Sort through the data and copy the lines holding the word "Utility".
▶
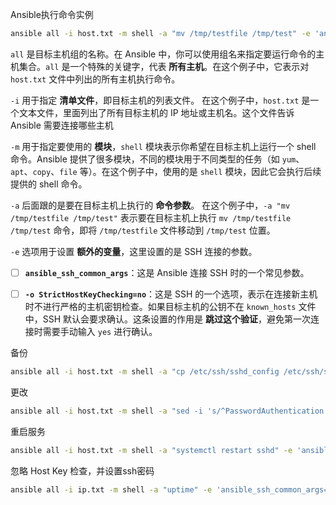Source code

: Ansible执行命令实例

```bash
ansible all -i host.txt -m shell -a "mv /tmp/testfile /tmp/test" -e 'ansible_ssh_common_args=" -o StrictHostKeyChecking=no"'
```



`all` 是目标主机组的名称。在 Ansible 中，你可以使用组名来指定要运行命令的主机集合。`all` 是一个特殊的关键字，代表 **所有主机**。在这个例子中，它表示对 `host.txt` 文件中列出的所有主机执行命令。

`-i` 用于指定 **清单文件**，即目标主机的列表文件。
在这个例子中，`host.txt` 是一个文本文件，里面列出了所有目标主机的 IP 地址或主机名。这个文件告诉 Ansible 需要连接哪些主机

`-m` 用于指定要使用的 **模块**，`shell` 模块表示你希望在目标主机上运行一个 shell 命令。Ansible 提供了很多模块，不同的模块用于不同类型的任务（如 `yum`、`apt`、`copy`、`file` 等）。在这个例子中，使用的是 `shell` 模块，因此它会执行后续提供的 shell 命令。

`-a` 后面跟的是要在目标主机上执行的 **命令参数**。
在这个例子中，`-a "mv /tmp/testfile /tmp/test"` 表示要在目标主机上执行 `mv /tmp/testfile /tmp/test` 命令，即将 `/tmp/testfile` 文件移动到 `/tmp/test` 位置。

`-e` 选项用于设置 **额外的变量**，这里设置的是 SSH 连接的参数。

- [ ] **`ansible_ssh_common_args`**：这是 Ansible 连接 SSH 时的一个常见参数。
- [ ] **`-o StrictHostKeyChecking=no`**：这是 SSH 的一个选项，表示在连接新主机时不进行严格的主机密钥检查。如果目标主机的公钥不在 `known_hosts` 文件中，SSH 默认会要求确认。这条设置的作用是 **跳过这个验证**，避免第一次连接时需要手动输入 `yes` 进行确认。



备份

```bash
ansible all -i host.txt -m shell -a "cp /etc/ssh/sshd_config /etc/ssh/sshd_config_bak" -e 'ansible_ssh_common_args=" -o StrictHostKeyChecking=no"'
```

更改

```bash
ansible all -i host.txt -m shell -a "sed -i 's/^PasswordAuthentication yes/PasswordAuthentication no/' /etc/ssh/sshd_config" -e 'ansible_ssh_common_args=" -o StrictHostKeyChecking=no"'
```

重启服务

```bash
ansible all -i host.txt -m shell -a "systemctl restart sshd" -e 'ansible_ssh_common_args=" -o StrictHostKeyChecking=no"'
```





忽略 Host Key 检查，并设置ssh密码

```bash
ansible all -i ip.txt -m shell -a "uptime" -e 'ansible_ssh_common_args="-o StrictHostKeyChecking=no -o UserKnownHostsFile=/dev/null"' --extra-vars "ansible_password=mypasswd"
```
◀
▶
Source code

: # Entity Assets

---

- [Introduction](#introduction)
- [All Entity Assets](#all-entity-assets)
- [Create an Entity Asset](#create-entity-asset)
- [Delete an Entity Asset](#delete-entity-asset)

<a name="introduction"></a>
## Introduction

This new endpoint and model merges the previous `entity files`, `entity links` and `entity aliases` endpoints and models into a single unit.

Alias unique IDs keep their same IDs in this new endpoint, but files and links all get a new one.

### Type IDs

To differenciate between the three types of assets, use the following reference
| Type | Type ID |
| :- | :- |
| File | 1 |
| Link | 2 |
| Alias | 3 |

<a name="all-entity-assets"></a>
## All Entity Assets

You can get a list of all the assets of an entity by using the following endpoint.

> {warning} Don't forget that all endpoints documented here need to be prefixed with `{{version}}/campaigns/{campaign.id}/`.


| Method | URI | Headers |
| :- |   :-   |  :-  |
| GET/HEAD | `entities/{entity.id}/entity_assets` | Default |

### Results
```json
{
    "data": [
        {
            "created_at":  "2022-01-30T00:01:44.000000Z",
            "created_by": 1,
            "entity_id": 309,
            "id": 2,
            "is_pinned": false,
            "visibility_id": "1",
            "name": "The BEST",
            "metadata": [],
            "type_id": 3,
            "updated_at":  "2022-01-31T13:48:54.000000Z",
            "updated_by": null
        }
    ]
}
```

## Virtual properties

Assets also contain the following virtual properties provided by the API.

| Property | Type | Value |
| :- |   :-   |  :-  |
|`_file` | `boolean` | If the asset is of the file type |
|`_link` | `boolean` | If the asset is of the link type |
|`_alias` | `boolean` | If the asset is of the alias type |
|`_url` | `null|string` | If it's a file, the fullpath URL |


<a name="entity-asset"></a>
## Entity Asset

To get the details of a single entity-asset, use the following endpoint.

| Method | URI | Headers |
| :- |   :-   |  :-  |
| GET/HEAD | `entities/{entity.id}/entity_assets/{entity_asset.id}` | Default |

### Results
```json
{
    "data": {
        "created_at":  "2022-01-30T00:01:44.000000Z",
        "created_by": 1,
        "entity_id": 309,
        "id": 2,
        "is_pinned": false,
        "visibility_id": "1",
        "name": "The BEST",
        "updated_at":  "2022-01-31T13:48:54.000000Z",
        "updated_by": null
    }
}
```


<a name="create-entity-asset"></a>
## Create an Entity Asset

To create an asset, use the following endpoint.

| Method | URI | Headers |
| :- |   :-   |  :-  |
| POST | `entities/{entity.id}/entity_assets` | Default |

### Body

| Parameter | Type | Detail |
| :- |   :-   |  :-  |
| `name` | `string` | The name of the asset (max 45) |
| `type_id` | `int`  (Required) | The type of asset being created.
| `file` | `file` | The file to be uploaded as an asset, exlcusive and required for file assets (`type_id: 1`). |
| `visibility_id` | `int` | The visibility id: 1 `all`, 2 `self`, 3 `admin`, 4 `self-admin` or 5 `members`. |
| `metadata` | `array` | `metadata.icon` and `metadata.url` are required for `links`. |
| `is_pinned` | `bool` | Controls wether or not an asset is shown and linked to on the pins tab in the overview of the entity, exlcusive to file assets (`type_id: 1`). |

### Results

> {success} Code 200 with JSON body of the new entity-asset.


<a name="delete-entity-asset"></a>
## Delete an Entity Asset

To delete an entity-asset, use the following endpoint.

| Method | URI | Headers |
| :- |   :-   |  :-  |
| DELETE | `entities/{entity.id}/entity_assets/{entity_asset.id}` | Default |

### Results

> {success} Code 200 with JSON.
◀
▶
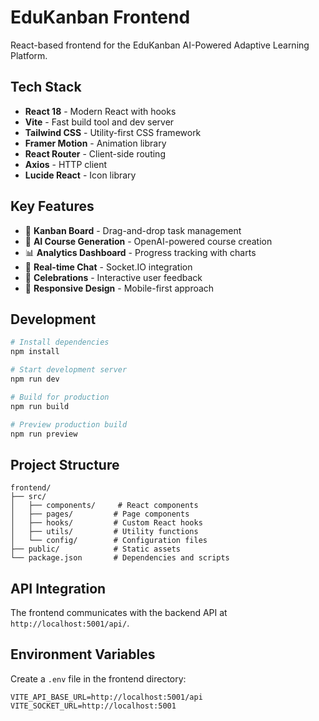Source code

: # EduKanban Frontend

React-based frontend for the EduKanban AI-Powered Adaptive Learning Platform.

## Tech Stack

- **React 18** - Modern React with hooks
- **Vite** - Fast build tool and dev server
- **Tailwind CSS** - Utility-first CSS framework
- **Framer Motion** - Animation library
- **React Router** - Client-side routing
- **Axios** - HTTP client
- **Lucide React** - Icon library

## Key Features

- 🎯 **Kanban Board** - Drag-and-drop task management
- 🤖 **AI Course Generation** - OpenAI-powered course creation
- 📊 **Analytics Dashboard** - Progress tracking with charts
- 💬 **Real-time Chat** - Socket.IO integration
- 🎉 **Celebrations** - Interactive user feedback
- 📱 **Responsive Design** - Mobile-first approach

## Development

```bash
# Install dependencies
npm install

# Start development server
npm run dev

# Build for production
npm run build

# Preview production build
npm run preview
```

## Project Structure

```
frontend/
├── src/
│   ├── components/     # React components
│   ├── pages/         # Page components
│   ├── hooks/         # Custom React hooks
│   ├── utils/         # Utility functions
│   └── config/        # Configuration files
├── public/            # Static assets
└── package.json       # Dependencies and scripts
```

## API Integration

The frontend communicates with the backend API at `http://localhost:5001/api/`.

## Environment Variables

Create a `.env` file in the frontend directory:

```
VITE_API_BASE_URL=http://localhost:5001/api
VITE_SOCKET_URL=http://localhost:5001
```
◀
Solution to the problem:
- **Tailwind CSS** - Utility-first CSS framework
│   ├── utils/         # Utility functions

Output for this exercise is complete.